Rajitha Sistu1, Sushma Tiwari1,5,*, M.K. Tripathi1,5, Sangeeta Singh2, Neha Gupta3, Niraj Tripathi4, Ruchi Asati5, Rakesh Kumar Yadav5
1Department of Plant Molecular Biology and Biotechnology, College of Agriculture, Rajmata Vijayaraje Scindia Krishi Vishwa Vidyalaya, Gwalior-474 002, Madhya Pradesh, India.
2National Institute of Plant Genome Research, Delhi-110 067, New Delhi, India.
3School of Studies in Biotechnology, Jiwaji University, Gwalior-474 002, Madhya Pradesh, India.
4Directorate of Research Services, Jawaharlal Nehru Krishi Vishwa Vidyalaya, Jabalpur-482 004, Madhya Pradesh, India.
5Department of Genetics and Plant Breeding, College of Agriculture, Rajmata Vijayaraje Scindia Krishi Vishwa Vidyalaya, Gwalior-474 002, Madhya Pradesh, India.
  • Submitted04-07-2023|

  • Accepted11-10-2023|

  • First Online 19-10-2023|

  • doi 10.18805/LR-5204

Background: Drought is the foremost environmental restraint that effects the growth and yield of chickpea. The mechanism of response to drought differs with genotype and growth stages of individual crop species. The activation of antioxidant enzymes is an alternate defensive system against oxidative stress that ultimately decide development of putative drought tolerant mechanism.

Methods: Eighty-three chickpea genotypes were grown under normal and drought stress conditions and leaf samples were used to estimate different biochemical parameters including total sugar, lipid peroxidation (MDA), chlorophyll, proline and protein along with estimation of  activities of different  antioxidant enzymes viz., catalase (CAT) (EC, ascorbate peroxidase (APX) (EC, superoxide dismutase (SOD) and peroxidase (POX).

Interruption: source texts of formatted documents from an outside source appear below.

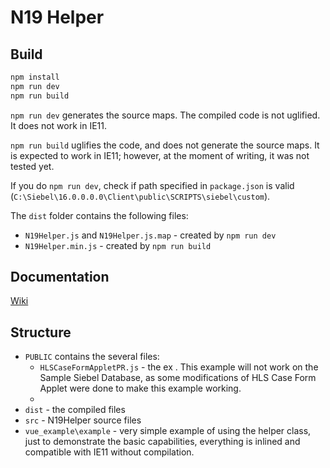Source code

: # N19 Helper

## Build
```bash
npm install
npm run dev
npm run build
```

`npm run dev` generates the source maps. The compiled code is not uglified. It does not work in IE11.

`npm run build` uglifies the code, and does not generate the source maps. It is expected to work in IE11; however, at the moment of writing, it was not tested yet.

If you do `npm run dev`, check if path specified in `package.json` is valid (`C:\Siebel\16.0.0.0.0\Client\public\SCRIPTS\siebel\custom`).

The `dist` folder contains the following files:
* `N19Helper.js` and `N19Helper.js.map` - created by `npm run dev`
* `N19Helper.min.js` - created by `npm run build` 

## Documentation
[Wiki](/../wikis/home)

## Structure
* `PUBLIC` contains the several files:
  * `HLSCaseFormAppletPR.js` - the ex . This example will not work on the Sample Siebel Database, as some modifications of HLS Case Form Applet were done to make this example working.
  * 
* `dist` - the compiled files 
* `src` - N19Helper source files
* `vue_example\example` - very simple example of using the helper class, just to demonstrate the basic capabilities, everything is inlined and compatible with IE11 without compilation.
 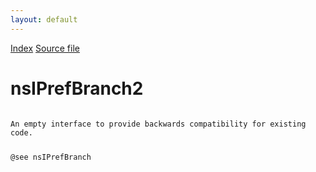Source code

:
 ```yaml
---
layout: default
---
```

<div id='links'><a href="../index.html">Index</a>
<a href="http://dxr.mozilla.org/mozilla-central/source/modules/libpref/nsIPrefBranch2.idl">Source file</a>
</div>

# nsIPrefBranch2 #
<code>  
An empty interface to provide backwards compatibility for existing code.  
  
@see nsIPrefBranch  
  
</code>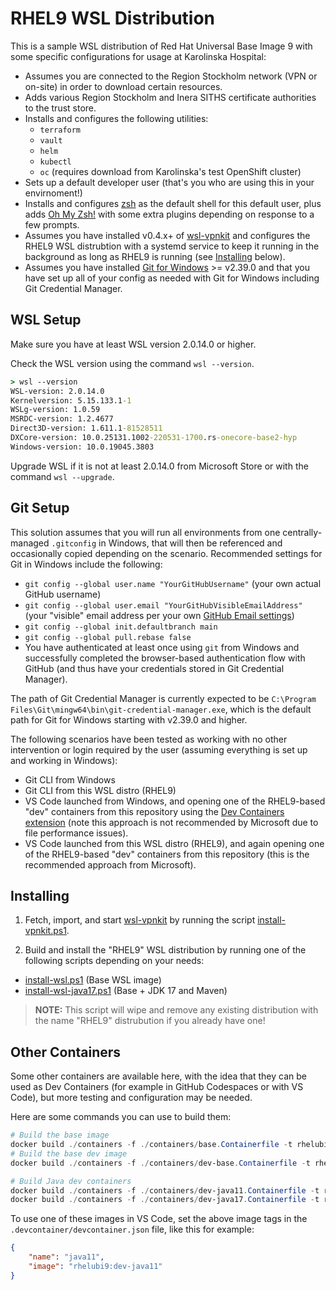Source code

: # RHEL9 WSL Distribution

This is a sample WSL distribution of Red Hat Universal Base Image 9 with some specific configurations for usage at Karolinska Hospital:

- Assumes you are connected to the Region Stockholm network (VPN or on-site) in order to download certain resources.
- Adds various Region Stockholm and Inera SITHS certificate authorities to the trust store.
- Installs and configures the following utilities:
  - `terraform`
  - `vault`
  - `helm`
  - `kubectl`
  - `oc` (requires download from Karolinska's test OpenShift cluster)
- Sets up a default developer user (that's you who are using this in your envirnoment!)
- Installs and configures [zsh](https://www.zsh.org/) as the default shell for this default user, plus adds [Oh My Zsh!](https://github.com/ohmyzsh/ohmyzsh) with some extra plugins depending on response to a few prompts.
- Assumes you have installed v0.4.x+ of [wsl-vpnkit](https://github.com/sakai135/wsl-vpnkit) and configures the RHEL9 WSL distrubtion with a systemd service to keep it running in the background as long as RHEL9 is running (see [Installing](#installing) below).
- Assumes you have installed [Git for Windows](https://git-scm.com/download/win) >= v2.39.0 and that you have set up all of your config as needed with Git for Windows including Git Credential Manager.

## WSL Setup

Make sure you have at least WSL version 2.0.14.0 or higher.

Check the WSL version using the command `wsl --version`.

```bat
> wsl --version
WSL-version: 2.0.14.0
Kernelversion: 5.15.133.1-1
WSLg-version: 1.0.59
MSRDC-version: 1.2.4677
Direct3D-version: 1.611.1-81528511
DXCore-version: 10.0.25131.1002-220531-1700.rs-onecore-base2-hyp
Windows-version: 10.0.19045.3803
```

Upgrade WSL if it is not at least 2.0.14.0 from Microsoft Store or with the command `wsl --upgrade`.

## Git Setup

This solution assumes that you will run all environments from one centrally-managed `.gitconfig` in Windows, that will then be referenced and occasionally copied depending on the scenario. Recommended settings for Git in Windows include the following:

- `git config --global user.name "YourGitHubUsername"` (your own actual GitHub username)
- `git config --global user.email "YourGitHubVisibleEmailAddress"` (your "visible" email address per your own [GitHub Email settings](https://github.com/settings/emails))
- `git config --global init.defaultbranch main`
- `git config --global pull.rebase false`
- You have authenticated at least once using `git` from Windows and successfully completed the browser-based authentication flow with GitHub (and thus have your credentials stored in Git Credential Manager).

The path of Git Credential Manager is currently expected to be `C:\Program Files\Git\mingw64\bin\git-credential-manager.exe`, which is the default path for Git for Windows starting with v2.39.0 and higher.

The following scenarios have been tested as working with no other intervention or login required by the user (assuming everything is set up and working in Windows):

- Git CLI from Windows
- Git CLI from this WSL distro (RHEL9)
- VS Code launched from Windows, and opening one of the RHEL9-based "dev" containers from this repository using the [Dev Containers extension](https://code.visualstudio.com/docs/devcontainers/containers) (note this approach is not recommended by Microsoft due to file performance issues).
- VS Code launched from this WSL distro (RHEL9), and again opening one of the RHEL9-based "dev" containers from this repository (this is the recommended approach from Microsoft).

## Installing

1. Fetch, import, and start [wsl-vpnkit](https://github.com/sakai135/wsl-vpnkit) by running the script [install-vpnkit.ps1](./install-vpnkit.ps1).

2. Build and install the "RHEL9" WSL distribution by running one of the following scripts depending on your needs:
-  [install-wsl.ps1](./install-wsl.ps1) (Base WSL image)
-  [install-wsl-java17.ps1](./install-wsl-java17.ps1) (Base + JDK 17 and Maven)

> **NOTE:** This script will wipe and remove any existing distribution with the name "RHEL9" distrubution if you already have one!

## Other Containers

Some other containers are available here, with the idea that they can be used as Dev Containers (for example in GitHub Codespaces or with VS Code), but more testing and configuration may be needed.

Here are some commands you can use to build them:

```powershell
# Build the base image
docker build ./containers -f ./containers/base.Containerfile -t rhelubi9:base
# Build the base dev image
docker build ./containers -f ./containers/dev-base.Containerfile -t rhelubi9:dev-base

# Build Java dev containers
docker build ./containers -f ./containers/dev-java11.Containerfile -t rhelubi9:dev-java11
docker build ./containers -f ./containers/dev-java17.Containerfile -t rhelubi9:dev-java17
```

To use one of these images in VS Code, set the above image tags in the `.devcontainer/devcontainer.json` file, like this for example:

```json
{
	"name": "java11",
	"image": "rhelubi9:dev-java11"
}
```
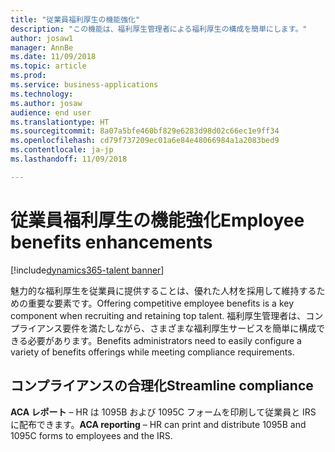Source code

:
 ```yaml
---
title: "従業員福利厚生の機能強化"
description: "この機能は、福利厚生管理者による福利厚生の構成を簡単にします。"
author: josaw1
manager: AnnBe
ms.date: 11/09/2018
ms.topic: article
ms.prod: 
ms.service: business-applications
ms.technology: 
ms.author: josaw
audience: end user
ms.translationtype: HT
ms.sourcegitcommit: 8a07a5bfe460bf829e6283d98d02c66ec1e9ff34
ms.openlocfilehash: cd79f737209ec01a6e84e48066984a1a2083bed9
ms.contentlocale: ja-jp
ms.lasthandoff: 11/09/2018

---
```


# <a name="employee-benefits-enhancements"></a><span data-ttu-id="835a7-103">従業員福利厚生の機能強化</span><span class="sxs-lookup"><span data-stu-id="835a7-103">Employee benefits enhancements</span></span>

[!include[dynamics365-talent banner](../includes/dynamics365-talent.md)]

<span data-ttu-id="835a7-104">魅力的な福利厚生を従業員に提供することは、優れた人材を採用して維持するための重要な要素です。</span><span class="sxs-lookup"><span data-stu-id="835a7-104">Offering competitive employee benefits is a key component when recruiting and retaining top talent.</span></span> <span data-ttu-id="835a7-105">福利厚生管理者は、コンプライアンス要件を満たしながら、さまざまな福利厚生サービスを簡単に構成できる必要があります。</span><span class="sxs-lookup"><span data-stu-id="835a7-105">Benefits administrators need to easily configure a variety of benefits offerings while meeting compliance requirements.</span></span> 

## <a name="streamline-compliance"></a><span data-ttu-id="835a7-106">コンプライアンスの合理化</span><span class="sxs-lookup"><span data-stu-id="835a7-106">Streamline compliance</span></span>

<span data-ttu-id="835a7-107">**ACA レポート** – HR は 1095B および 1095C フォームを印刷して従業員と IRS に配布できます。</span><span class="sxs-lookup"><span data-stu-id="835a7-107">**ACA reporting** –  HR can print and distribute 1095B and 1095C forms to employees and the IRS.</span></span>

<!--
### Who uses this feature
This feature is intended for benefits administrators.
## Status
### Development status
In development
-->

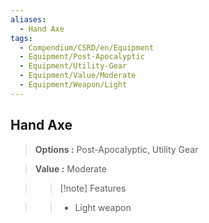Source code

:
 ```yaml
---
aliases:
  - Hand Axe
tags:
  - Compendium/CSRD/en/Equipment
  - Equipment/Post-Apocalyptic
  - Equipment/Utility-Gear
  - Equipment/Value/Moderate
  - Equipment/Weapon/Light
---
```

  
    
## Hand Axe    
    
>    
> **Options :** Post-Apocalyptic, Utility Gear    
> **Value :** Moderate    
>>[!note] Features    
>> - Light weapon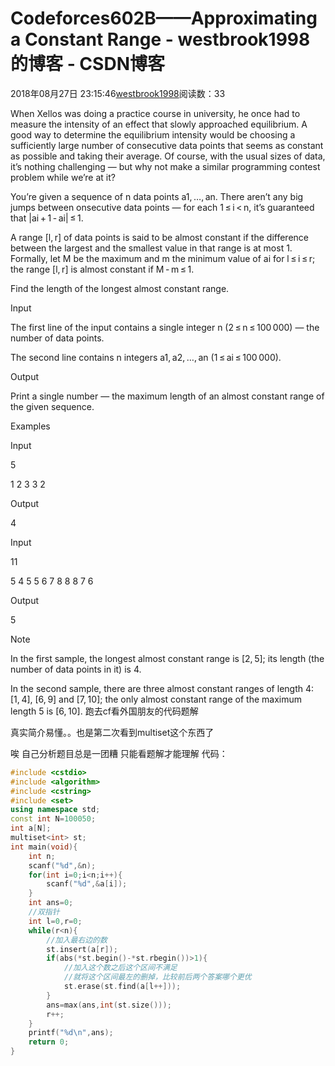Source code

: # Codeforces602B——Approximating a Constant Range - westbrook1998的博客 - CSDN博客





2018年08月27日 23:15:46[westbrook1998](https://me.csdn.net/westbrook1998)阅读数：33








> 
When Xellos was doing a practice course in university, he once had to measure the intensity of an effect that slowly approached equilibrium. A good way to determine the equilibrium intensity would be choosing a sufficiently large number of consecutive data points that seems as constant as possible and taking their average. Of course, with the usual sizes of data, it’s nothing challenging — but why not make a similar programming contest problem while we’re at it? 

  You’re given a sequence of n data points a1, …, an. There aren’t any big jumps between onsecutive data points — for each 1 ≤ i < n, it’s guaranteed that |ai + 1 - ai| ≤ 1. 

  A range [l, r] of data points is said to be almost constant if the difference between the largest and the smallest value in that range is at most 1. Formally, let M be the maximum and m the minimum value of ai for l ≤ i ≤ r; the range [l, r] is almost constant if M - m ≤ 1. 

  Find the length of the longest almost constant range. 

  Input 

  The first line of the input contains a single integer n (2 ≤ n ≤ 100 000) — the number of data points. 

  The second line contains n integers a1, a2, …, an (1 ≤ ai ≤ 100 000). 

  Output 

  Print a single number — the maximum length of an almost constant range of the given sequence. 

  Examples 

  Input 

  5 

  1 2 3 3 2 

  Output 

  4 

  Input 

  11 

  5 4 5 5 6 7 8 8 8 7 6 

  Output 

  5 

  Note 

  In the first sample, the longest almost constant range is [2, 5]; its length (the number of data points in it) is 4. 

  In the second sample, there are three almost constant ranges of length 4: [1, 4], [6, 9] and [7, 10]; the only almost constant range of the maximum length 5 is [6, 10].
跑去cf看外国朋友的代码题解 

真实简介易懂。。也是第二次看到multiset这个东西了 

唉 自己分析题目总是一团糟 只能看题解才能理解
代码：

```cpp
#include <cstdio>
#include <algorithm>
#include <cstring>
#include <set>
using namespace std;
const int N=100050;
int a[N];
multiset<int> st;
int main(void){
    int n;
    scanf("%d",&n);
    for(int i=0;i<n;i++){
        scanf("%d",&a[i]);
    }
    int ans=0;
    //双指针
    int l=0,r=0;
    while(r<n){
        //加入最右边的数
        st.insert(a[r]);
        if(abs(*st.begin()-*st.rbegin())>1){
            //加入这个数之后这个区间不满足
            //就将这个区间最左的删掉，比较前后两个答案哪个更优
            st.erase(st.find(a[l++]));
        }
        ans=max(ans,int(st.size()));
        r++;
    }
    printf("%d\n",ans);
    return 0;
}
```






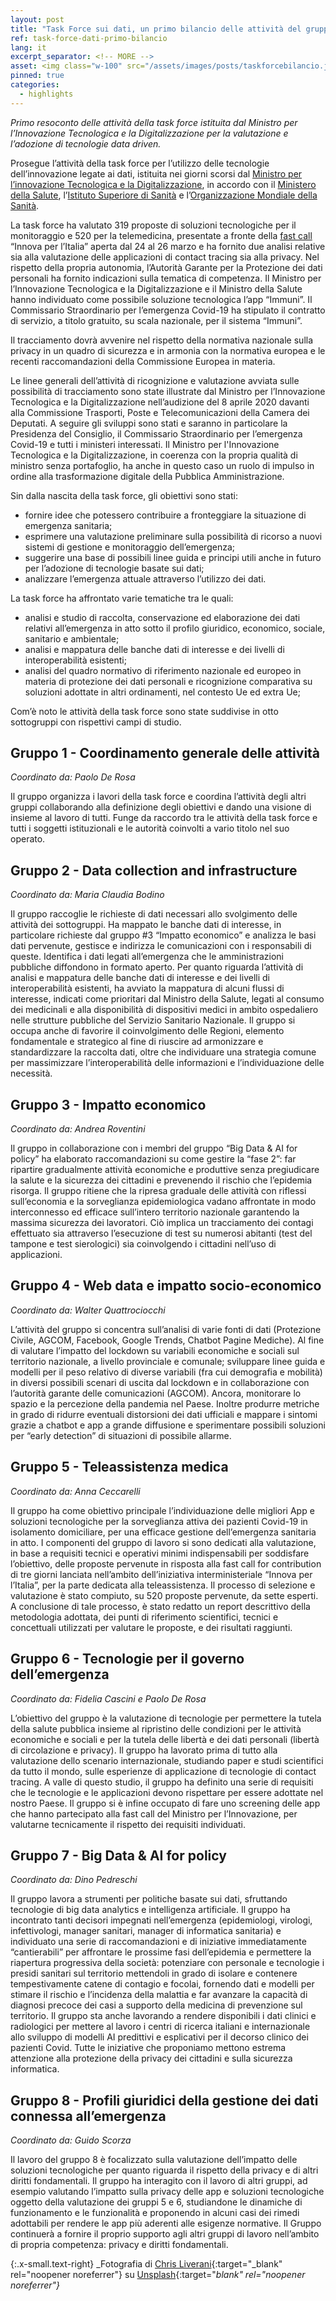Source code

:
 ```yaml
---
layout: post
title: "Task Force sui dati, un primo bilancio delle attività del gruppo di lavoro"
ref: task-force-dati-primo-bilancio
lang: it
excerpt_separator: <!-- MORE -->
asset: <img class="w-100" src="/assets/images/posts/taskforcebilancio.jpg" alt="La task force al lavoro"/>
pinned: true
categories:
  - highlights
---
```


_Primo resoconto delle attività della task force istituita dal Ministro per l’Innovazione Tecnologica e la Digitalizzazione per la valutazione e l’adozione di tecnologie data driven._

<!-- MORE -->

Prosegue l’attività della task force per l’utilizzo delle tecnologie dell’innovazione legate ai dati, istituita nei giorni scorsi dal [Ministro per l’innovazione Tecnologica e la Digitalizzazione](https://innovazione.gov.it/), in accordo con il [Ministero della Salute](http://www.salute.gov.it/portale/home.html), l’[Istituto Superiore di Sanità](https://www.iss.it/) e l’[Organizzazione Mondiale della Sanità](https://www.who.int/).

La task force ha valutato 319 proposte di soluzioni tecnologiche per il monitoraggio e 520 per la telemedicina, presentate a fronte della [fast call](https://innovazione.gov.it/telemedicina-e-sistemi-di-monitoraggio-una-call-per-tecnologie-per-il-contrasto-alla-diffusione-del-covid-19/) “Innova per l’Italia” aperta dal 24 al 26 marzo e ha fornito due analisi relative sia  alla valutazione delle applicazioni di contact tracing sia alla privacy. Nel rispetto della propria autonomia, l’Autorità Garante per la Protezione dei dati personali ha fornito indicazioni sulla tematica di competenza. Il Ministro per l’Innovazione Tecnologica e la Digitalizzazione e il Ministro della Salute hanno individuato come possibile soluzione tecnologica l’app “Immuni”. Il Commissario Straordinario per l’emergenza Covid-19 ha stipulato il contratto di servizio, a titolo gratuito, su scala nazionale, per il sistema “Immuni”.

Il tracciamento dovrà avvenire nel rispetto della normativa nazionale sulla privacy in un quadro di sicurezza e in armonia con la normativa europea e le recenti raccomandazioni della Commissione Europea in materia.

Le linee generali dell’attività di ricognizione e valutazione avviata sulle possibilità di tracciamento sono state illustrate dal Ministro per l’Innovazione Tecnologica e la Digitalizzazione nell’audizione del 8 aprile 2020 davanti alla Commissione Trasporti, Poste e Telecomunicazioni della Camera dei Deputati. A seguire gli sviluppi sono stati e saranno in particolare la Presidenza del Consiglio, il Commissario Straordinario per l’emergenza Covid-19 e tutti i ministeri interessati. Il Ministro per l'Innovazione Tecnologica e la Digitalizzazione, in coerenza con la propria qualità di ministro senza portafoglio, ha anche in questo caso un ruolo di impulso in ordine alla trasformazione digitale della Pubblica Amministrazione. 

Sin dalla nascita della task force, gli obiettivi sono stati:

- fornire idee che potessero contribuire a fronteggiare la situazione di emergenza sanitaria;
- esprimere una valutazione preliminare sulla possibilità di ricorso a nuovi sistemi di gestione e monitoraggio dell’emergenza;
- suggerire una base di possibili linee guida e principi utili anche in futuro per l’adozione di tecnologie basate sui dati;
- analizzare l’emergenza attuale attraverso l’utilizzo dei dati.

La task force ha affrontato varie tematiche tra le quali:

- analisi e studio di raccolta, conservazione ed elaborazione dei dati relativi all’emergenza in atto sotto il profilo giuridico, economico, sociale, sanitario e ambientale;
- analisi e mappatura delle banche dati di interesse e dei livelli di interoperabilità esistenti;
- analisi del quadro normativo di riferimento nazionale ed europeo in materia di protezione dei dati personali e ricognizione comparativa su soluzioni adottate in altri ordinamenti, nel contesto Ue ed extra Ue;

Com’è noto le attività della task force sono state suddivise in otto sottogruppi con rispettivi campi di studio.

## Gruppo 1 - Coordinamento generale delle attività
*Coordinato da: Paolo De Rosa*

Il gruppo organizza i lavori della task force e coordina l’attività degli altri gruppi collaborando alla definizione degli obiettivi e dando una visione di insieme al lavoro di tutti. Funge da raccordo tra le attività della task force e tutti i soggetti istituzionali e le autorità coinvolti a vario titolo nel suo operato.

## Gruppo 2 - Data collection and infrastructure
*Coordinato da: Maria Claudia Bodino*

Il gruppo raccoglie le richieste di dati necessari allo svolgimento delle attività dei sottogruppi. Ha mappato le banche dati di interesse, in particolare richieste dal gruppo #3 “Impatto economico” e analizza le basi dati pervenute, gestisce e indirizza le comunicazioni con i responsabili di queste. Identifica i dati legati all’emergenza che le amministrazioni pubbliche diffondono in formato aperto. Per quanto riguarda l’attività di analisi e mappatura delle banche dati di interesse e dei livelli di interoperabilità esistenti, ha avviato la mappatura di alcuni flussi di interesse, indicati come prioritari dal Ministro della Salute, legati al consumo dei medicinali e alla disponibilità di dispositivi medici in ambito ospedaliero nelle strutture pubbliche del Servizio Sanitario Nazionale. Il gruppo si occupa anche di favorire il coinvolgimento delle Regioni, elemento fondamentale e strategico al fine di riuscire ad armonizzare e standardizzare la raccolta dati, oltre che individuare una strategia comune per massimizzare l’interoperabilità delle informazioni e l’individuazione delle necessità.

## Gruppo 3 - Impatto economico
*Coordinato da: Andrea Roventini*

Il gruppo in collaborazione con i membri del gruppo “Big Data & AI for policy” ha elaborato raccomandazioni su come gestire la “fase 2”: far ripartire gradualmente attività economiche e produttive senza pregiudicare la salute e la sicurezza dei cittadini e prevenendo il rischio che l’epidemia risorga. Il gruppo ritiene che la ripresa graduale delle attività con riflessi sull’economia e la sorveglianza epidemiologica vadano affrontate in modo interconnesso ed efficace sull’intero territorio nazionale garantendo la massima sicurezza dei lavoratori. Ciò implica un tracciamento dei contagi effettuato sia attraverso l’esecuzione di test su numerosi abitanti (test del tampone e test sierologici) sia coinvolgendo i cittadini nell’uso di applicazioni. 

## Gruppo 4 - Web data e impatto socio-economico
*Coordinato da: Walter Quattrociocchi*

L’attività del gruppo si concentra sull’analisi di varie fonti di dati (Protezione Civile, AGCOM, Facebook, Google Trends, Chatbot Pagine Mediche). Al fine di valutare l’impatto del lockdown su variabili economiche e sociali sul territorio nazionale, a livello provinciale e comunale; sviluppare linee guida e modelli per il peso relativo di diverse variabili (fra cui demografia e mobilità) in diversi possibili scenari di uscita dal lockdown e in collaborazione con l’autorità garante delle comunicazioni (AGCOM). Ancora, monitorare lo spazio e la percezione della pandemia nel Paese. Inoltre produrre metriche in grado di ridurre eventuali distorsioni dei dati ufficiali e mappare i sintomi grazie a chatbot e app a grande diffusione e sperimentare possibili soluzioni per “early detection” di situazioni di possibile allarme.

## Gruppo 5 - Teleassistenza medica
*Coordinato da: Anna Ceccarelli*

Il gruppo ha come obiettivo principale l’individuazione delle migliori App e soluzioni tecnologiche per la sorveglianza attiva dei pazienti Covid-19 in isolamento domiciliare, per una efficace gestione dell’emergenza sanitaria in atto. I componenti del gruppo di lavoro si sono dedicati alla valutazione, in base a requisiti tecnici e operativi minimi indispensabili per soddisfare l’obiettivo, delle proposte pervenute in risposta alla fast call for contribution di tre giorni lanciata nell’ambito dell’iniziativa interministeriale “Innova per l’Italia”, per la parte dedicata alla teleassistenza. Il processo di selezione e valutazione è stato compiuto, su 520 proposte pervenute, da sette esperti. A conclusione di tale processo, è stato redatto un report descrittivo della metodologia adottata, dei punti di riferimento scientifici, tecnici e concettuali utilizzati per valutare le proposte, e dei risultati raggiunti.

## Gruppo 6 - Tecnologie per il governo dell’emergenza
*Coordinato da: Fidelia Cascini e Paolo De Rosa*

L’obiettivo del gruppo è la valutazione di tecnologie per permettere la tutela della salute pubblica insieme al ripristino delle condizioni per le attività economiche e sociali e per la tutela delle libertà e dei dati personali (libertà di circolazione e privacy). Il gruppo ha lavorato prima di tutto alla valutazione dello scenario internazionale, studiando paper e studi scientifici da tutto il mondo, sulle esperienze di applicazione di tecnologie di contact tracing. A valle di questo studio, il gruppo ha definito una serie di requisiti che le tecnologie e le applicazioni devono rispettare per essere adottate nel nostro Paese. Il gruppo si è infine occupato di fare uno screening delle app che hanno partecipato alla fast call del Ministro per l’Innovazione, per valutarne tecnicamente il rispetto dei requisiti individuati.

## Gruppo 7 - Big Data & AI for policy
*Coordinato da: Dino Pedreschi*

Il gruppo lavora a strumenti per politiche basate sui dati, sfruttando tecnologie di big data analytics e intelligenza artificiale. Il gruppo ha incontrato tanti decisori impegnati nell’emergenza (epidemiologi, virologi, infettivologi, manager sanitari, manager di informatica sanitaria) e individuato una serie di raccomandazioni e di iniziative immediatamente “cantierabili” per affrontare le prossime fasi dell’epidemia e permettere la riapertura progressiva della società: potenziare con personale e tecnologie i presidi sanitari sul territorio mettendoli in grado di isolare e contenere tempestivamente catene di contagio e focolai, fornendo dati e modelli per stimare il rischio e l’incidenza della malattia e far avanzare la capacità di diagnosi precoce dei casi a supporto della medicina di prevenzione sul territorio. Il gruppo sta anche lavorando a rendere disponibili i dati clinici e radiologici per mettere al lavoro i centri di ricerca italiani e internazionale allo sviluppo di modelli AI predittivi e esplicativi per il decorso clinico dei pazienti Covid. Tutte le iniziative che proponiamo mettono estrema attenzione alla protezione della privacy dei cittadini e sulla sicurezza informatica.

## Gruppo 8 - Profili giuridici della gestione dei dati connessa all’emergenza
*Coordinato da: Guido Scorza*

Il lavoro del gruppo 8 è focalizzato sulla valutazione dell’impatto delle soluzioni tecnologiche per quanto riguarda il rispetto della privacy e di altri diritti fondamentali. Il gruppo ha interagito con il lavoro di altri gruppi, ad esempio valutando l’impatto sulla privacy delle app e soluzioni tecnologiche oggetto della valutazione dei gruppi 5 e 6, studiandone le dinamiche di funzionamento e le funzionalità e proponendo in alcuni casi dei rimedi adottabili per rendere le app più aderenti alle esigenze normative. Il Gruppo continuerà a fornire il proprio supporto agli altri gruppi di lavoro nell’ambito di propria competenza: privacy e diritti fondamentali.


{:.x-small.text-right}
_Fotografia di [Chris Liverani](https://unsplash.com/@chrisliverani?utm_source=unsplash&utm_medium=referral&utm_content=creditCopyText){:target="_blank" rel="noopener noreferrer"} su [Unsplash](https://unsplash.com/s/photos/data?utm_source=unsplash&utm_medium=referral&utm_content=creditCopyText){:target="_blank" rel="noopener noreferrer"}_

Result: Positively significant correlation was found among proline under control with proline underwent stress (r=0.441), MDA under stress with proline under control (r=0.365) and MDA under control (r=0.336) at 1% level of significance. Positively significant correlation was also investigated between SOD under stressed condition with SOD under control (r=0.665), POX (0.449) and APX under stress (0.423), CAT under control (0.471) and CAT under stress condition (0.374) at 1% probability level. Heatmaps along with dendrograms represented expression levels of different antioxidant enzymes activities  that showed variations among different genotypes. In conclusion. total sugar, proline and Malondialdehyde, have been increased under drought stressed condition whilst total chlorophyll and protein were decreased. While antioxidant enzymes viz., POX, APX, CAT and SOD levels increased under drought stressed conditions.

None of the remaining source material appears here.